Problem description: Write the lines below out exactly, dropping each picture.

Extracted data START

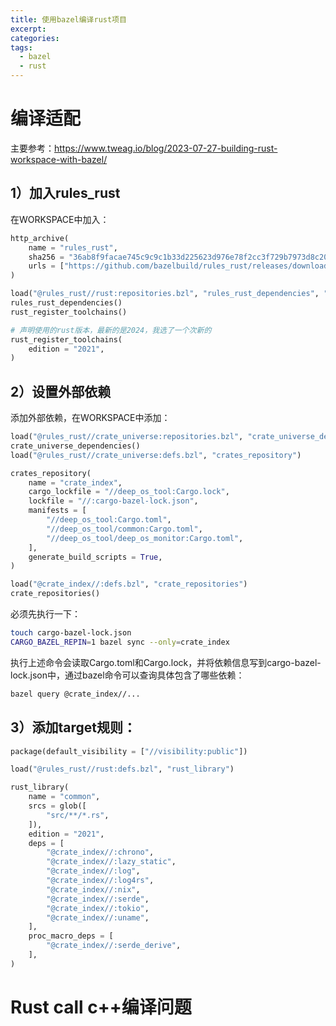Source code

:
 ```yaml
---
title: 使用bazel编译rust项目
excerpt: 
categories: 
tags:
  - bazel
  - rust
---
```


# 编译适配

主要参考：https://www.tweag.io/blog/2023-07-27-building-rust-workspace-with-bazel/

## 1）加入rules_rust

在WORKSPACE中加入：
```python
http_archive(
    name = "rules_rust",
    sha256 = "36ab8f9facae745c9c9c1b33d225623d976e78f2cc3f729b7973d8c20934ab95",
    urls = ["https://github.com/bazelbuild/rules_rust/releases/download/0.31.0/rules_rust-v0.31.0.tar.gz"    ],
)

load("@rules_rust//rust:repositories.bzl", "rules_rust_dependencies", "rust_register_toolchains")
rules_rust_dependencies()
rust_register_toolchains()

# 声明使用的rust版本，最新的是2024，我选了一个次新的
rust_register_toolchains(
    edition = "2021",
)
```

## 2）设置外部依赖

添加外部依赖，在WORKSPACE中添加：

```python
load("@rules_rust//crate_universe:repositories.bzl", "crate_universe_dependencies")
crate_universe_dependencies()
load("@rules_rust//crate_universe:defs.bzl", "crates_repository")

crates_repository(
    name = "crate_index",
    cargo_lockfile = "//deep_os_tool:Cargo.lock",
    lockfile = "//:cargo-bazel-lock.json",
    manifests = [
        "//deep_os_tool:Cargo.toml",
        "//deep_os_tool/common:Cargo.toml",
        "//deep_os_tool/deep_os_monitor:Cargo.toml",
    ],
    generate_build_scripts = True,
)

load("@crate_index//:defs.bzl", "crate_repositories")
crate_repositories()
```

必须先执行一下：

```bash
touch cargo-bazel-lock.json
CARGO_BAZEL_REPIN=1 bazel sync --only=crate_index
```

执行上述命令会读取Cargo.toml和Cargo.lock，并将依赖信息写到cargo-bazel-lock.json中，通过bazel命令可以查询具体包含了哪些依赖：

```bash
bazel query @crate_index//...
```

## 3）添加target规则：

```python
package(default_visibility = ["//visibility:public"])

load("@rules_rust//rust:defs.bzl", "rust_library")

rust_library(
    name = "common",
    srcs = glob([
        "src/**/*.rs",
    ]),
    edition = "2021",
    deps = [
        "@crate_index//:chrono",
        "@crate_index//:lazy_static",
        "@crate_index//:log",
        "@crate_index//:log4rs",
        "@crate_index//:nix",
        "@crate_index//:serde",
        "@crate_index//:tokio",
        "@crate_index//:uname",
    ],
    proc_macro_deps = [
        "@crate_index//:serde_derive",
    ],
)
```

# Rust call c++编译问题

Extracted data END

Task response:
Source code

:
 ```yaml
---
title: 使用bazel编译rust项目
excerpt: 
categories: 
tags:
  - bazel
  - rust
---
```


# 编译适配

主要参考：https://www.tweag.io/blog/2023-07-27-building-rust-workspace-with-bazel/

## 1）加入rules_rust

在WORKSPACE中加入：
```python
http_archive(
    name = "rules_rust",
    sha256 = "36ab8f9facae745c9c9c1b33d225623d976e78f2cc3f729b7973d8c20934ab95",
    urls = ["https://github.com/bazelbuild/rules_rust/releases/download/0.31.0/rules_rust-v0.31.0.tar.gz"    ],
)

load("@rules_rust//rust:repositories.bzl", "rules_rust_dependencies", "rust_register_toolchains")
rules_rust_dependencies()
rust_register_toolchains()

# 声明使用的rust版本，最新的是2024，我选了一个次新的
rust_register_toolchains(
    edition = "2021",
)
```

## 2）设置外部依赖

添加外部依赖，在WORKSPACE中添加：

```python
load("@rules_rust//crate_universe:repositories.bzl", "crate_universe_dependencies")
crate_universe_dependencies()
load("@rules_rust//crate_universe:defs.bzl", "crates_repository")

crates_repository(
    name = "crate_index",
    cargo_lockfile = "//deep_os_tool:Cargo.lock",
    lockfile = "//:cargo-bazel-lock.json",
    manifests = [
        "//deep_os_tool:Cargo.toml",
        "//deep_os_tool/common:Cargo.toml",
        "//deep_os_tool/deep_os_monitor:Cargo.toml",
    ],
    generate_build_scripts = True,
)

load("@crate_index//:defs.bzl", "crate_repositories")
crate_repositories()
```

必须先执行一下：

```bash
touch cargo-bazel-lock.json
CARGO_BAZEL_REPIN=1 bazel sync --only=crate_index
```

执行上述命令会读取Cargo.toml和Cargo.lock，并将依赖信息写到cargo-bazel-lock.json中，通过bazel命令可以查询具体包含了哪些依赖：

```bash
bazel query @crate_index//...
```

## 3）添加target规则：

```python
package(default_visibility = ["//visibility:public"])

load("@rules_rust//rust:defs.bzl", "rust_library")

rust_library(
    name = "common",
    srcs = glob([
        "src/**/*.rs",
    ]),
    edition = "2021",
    deps = [
        "@crate_index//:chrono",
        "@crate_index//:lazy_static",
        "@crate_index//:log",
        "@crate_index//:log4rs",
        "@crate_index//:nix",
        "@crate_index//:serde",
        "@crate_index//:tokio",
        "@crate_index//:uname",
    ],
    proc_macro_deps = [
        "@crate_index//:serde_derive",
    ],
)
```

# Rust call c++编译问题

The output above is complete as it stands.